**TASK**
The lines to copy are those in the records below that hold the word "Federation".

**DATA TO USE**
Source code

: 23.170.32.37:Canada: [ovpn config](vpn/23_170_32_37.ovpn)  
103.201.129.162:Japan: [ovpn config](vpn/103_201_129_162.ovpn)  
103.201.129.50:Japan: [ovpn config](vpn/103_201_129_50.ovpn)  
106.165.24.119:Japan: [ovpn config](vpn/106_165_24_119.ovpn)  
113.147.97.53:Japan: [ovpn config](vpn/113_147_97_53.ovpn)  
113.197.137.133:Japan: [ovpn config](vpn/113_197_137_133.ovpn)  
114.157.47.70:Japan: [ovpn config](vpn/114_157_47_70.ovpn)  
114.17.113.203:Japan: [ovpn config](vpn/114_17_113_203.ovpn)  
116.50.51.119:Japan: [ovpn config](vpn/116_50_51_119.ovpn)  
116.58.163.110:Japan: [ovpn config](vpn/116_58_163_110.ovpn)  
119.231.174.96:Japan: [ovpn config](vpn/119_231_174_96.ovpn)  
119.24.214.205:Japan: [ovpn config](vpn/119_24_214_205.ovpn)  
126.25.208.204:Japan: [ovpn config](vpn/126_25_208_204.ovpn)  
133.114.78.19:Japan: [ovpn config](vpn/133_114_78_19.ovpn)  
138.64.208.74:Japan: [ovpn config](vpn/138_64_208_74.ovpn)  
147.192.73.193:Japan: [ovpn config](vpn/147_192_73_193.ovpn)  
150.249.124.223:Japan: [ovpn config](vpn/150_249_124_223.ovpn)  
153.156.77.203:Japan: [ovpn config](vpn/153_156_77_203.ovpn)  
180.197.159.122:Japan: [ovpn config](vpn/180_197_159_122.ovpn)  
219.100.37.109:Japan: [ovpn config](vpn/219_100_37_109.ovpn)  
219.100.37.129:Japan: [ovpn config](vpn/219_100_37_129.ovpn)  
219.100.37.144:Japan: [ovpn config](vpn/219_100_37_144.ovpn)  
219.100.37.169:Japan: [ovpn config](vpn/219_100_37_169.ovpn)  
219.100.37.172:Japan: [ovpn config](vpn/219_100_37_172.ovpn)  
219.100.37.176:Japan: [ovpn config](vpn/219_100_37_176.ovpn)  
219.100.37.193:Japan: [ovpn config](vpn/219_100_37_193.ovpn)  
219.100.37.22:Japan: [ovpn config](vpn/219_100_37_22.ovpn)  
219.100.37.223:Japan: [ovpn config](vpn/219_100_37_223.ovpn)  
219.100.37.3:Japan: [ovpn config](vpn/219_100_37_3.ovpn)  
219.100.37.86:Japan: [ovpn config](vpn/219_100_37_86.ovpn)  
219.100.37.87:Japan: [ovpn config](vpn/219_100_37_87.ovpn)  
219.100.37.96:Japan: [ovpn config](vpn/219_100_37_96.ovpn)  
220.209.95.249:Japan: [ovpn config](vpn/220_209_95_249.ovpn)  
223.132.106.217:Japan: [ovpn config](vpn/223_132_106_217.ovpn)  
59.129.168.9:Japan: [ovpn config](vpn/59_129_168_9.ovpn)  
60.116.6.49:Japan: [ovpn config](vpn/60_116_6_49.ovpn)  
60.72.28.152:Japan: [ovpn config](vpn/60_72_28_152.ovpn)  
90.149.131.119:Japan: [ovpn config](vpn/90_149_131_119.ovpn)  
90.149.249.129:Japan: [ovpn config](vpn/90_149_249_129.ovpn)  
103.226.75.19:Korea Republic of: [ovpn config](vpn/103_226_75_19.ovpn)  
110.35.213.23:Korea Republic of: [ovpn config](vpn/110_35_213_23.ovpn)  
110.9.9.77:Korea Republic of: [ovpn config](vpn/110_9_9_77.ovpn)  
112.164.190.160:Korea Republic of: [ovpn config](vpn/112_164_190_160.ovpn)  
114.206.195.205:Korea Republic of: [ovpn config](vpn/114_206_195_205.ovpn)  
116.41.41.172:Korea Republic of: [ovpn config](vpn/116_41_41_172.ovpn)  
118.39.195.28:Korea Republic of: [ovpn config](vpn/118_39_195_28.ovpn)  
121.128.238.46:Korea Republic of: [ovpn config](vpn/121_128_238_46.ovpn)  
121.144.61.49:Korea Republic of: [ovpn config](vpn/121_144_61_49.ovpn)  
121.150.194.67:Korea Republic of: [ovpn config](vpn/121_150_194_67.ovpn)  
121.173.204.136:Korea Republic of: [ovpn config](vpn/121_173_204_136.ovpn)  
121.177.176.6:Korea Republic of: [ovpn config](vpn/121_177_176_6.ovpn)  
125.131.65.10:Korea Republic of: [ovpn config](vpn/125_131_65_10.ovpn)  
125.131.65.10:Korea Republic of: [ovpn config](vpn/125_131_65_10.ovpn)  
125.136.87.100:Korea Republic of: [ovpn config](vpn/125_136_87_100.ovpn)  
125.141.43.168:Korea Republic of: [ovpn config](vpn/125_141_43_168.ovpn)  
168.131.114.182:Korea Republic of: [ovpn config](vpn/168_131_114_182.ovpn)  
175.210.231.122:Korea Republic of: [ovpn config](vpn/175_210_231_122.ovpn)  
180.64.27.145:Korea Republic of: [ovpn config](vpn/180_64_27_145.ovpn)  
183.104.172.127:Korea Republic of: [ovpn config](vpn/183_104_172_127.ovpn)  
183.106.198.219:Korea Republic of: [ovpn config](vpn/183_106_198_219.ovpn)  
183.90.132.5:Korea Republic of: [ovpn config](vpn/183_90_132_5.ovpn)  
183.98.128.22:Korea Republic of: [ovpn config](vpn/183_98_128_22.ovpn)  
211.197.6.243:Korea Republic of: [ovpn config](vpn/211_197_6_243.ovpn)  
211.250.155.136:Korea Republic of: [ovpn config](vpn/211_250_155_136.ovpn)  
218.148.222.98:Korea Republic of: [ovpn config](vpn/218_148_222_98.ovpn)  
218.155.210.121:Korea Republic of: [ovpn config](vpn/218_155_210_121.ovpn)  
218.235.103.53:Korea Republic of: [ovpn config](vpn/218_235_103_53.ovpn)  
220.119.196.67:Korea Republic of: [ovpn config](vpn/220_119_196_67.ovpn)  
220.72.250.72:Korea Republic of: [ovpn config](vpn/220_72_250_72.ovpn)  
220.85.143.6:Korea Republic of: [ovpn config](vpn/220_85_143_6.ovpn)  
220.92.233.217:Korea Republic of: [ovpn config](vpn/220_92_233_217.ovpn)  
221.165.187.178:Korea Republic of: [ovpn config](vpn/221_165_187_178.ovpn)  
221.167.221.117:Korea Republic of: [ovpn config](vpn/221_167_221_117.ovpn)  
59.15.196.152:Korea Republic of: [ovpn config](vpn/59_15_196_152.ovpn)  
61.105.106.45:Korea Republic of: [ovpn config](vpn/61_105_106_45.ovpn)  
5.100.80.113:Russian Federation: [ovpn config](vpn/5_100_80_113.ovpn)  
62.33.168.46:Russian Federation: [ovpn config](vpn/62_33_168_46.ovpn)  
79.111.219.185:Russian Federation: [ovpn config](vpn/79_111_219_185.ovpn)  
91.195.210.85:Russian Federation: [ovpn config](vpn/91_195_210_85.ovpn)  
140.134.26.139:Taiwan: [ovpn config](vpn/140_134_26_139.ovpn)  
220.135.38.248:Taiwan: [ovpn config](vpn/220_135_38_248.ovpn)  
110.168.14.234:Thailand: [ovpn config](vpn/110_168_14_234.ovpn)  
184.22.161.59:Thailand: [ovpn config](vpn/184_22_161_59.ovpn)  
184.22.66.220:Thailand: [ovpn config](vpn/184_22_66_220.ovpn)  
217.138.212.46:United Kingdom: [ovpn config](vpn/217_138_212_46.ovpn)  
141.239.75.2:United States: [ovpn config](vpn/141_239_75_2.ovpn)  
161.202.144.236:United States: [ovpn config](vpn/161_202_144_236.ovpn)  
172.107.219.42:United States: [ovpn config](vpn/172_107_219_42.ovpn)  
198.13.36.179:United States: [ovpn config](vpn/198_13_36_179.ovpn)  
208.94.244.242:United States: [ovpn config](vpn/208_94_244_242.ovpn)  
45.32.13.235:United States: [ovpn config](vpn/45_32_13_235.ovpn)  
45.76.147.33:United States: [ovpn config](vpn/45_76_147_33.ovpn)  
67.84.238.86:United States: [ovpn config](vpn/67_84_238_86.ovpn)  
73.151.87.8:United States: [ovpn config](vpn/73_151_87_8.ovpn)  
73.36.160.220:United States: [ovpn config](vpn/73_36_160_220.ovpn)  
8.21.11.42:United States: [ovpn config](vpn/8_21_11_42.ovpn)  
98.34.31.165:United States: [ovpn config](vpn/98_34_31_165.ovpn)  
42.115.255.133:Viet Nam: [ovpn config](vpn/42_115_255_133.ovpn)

**YOUR SOLUTION**
5.100.80.113:Russian Federation: [ovpn config](vpn/5_100_80_113.ovpn)  
62.33.168.46:Russian Federation: [ovpn config](vpn/62_33_168_46.ovpn)  
79.111.219.185:Russian Federation: [ovpn config](vpn/79_111_219_185.ovpn)  
91.195.210.85:Russian Federation: [ovpn config](vpn/91_195_210_85.ovpn)  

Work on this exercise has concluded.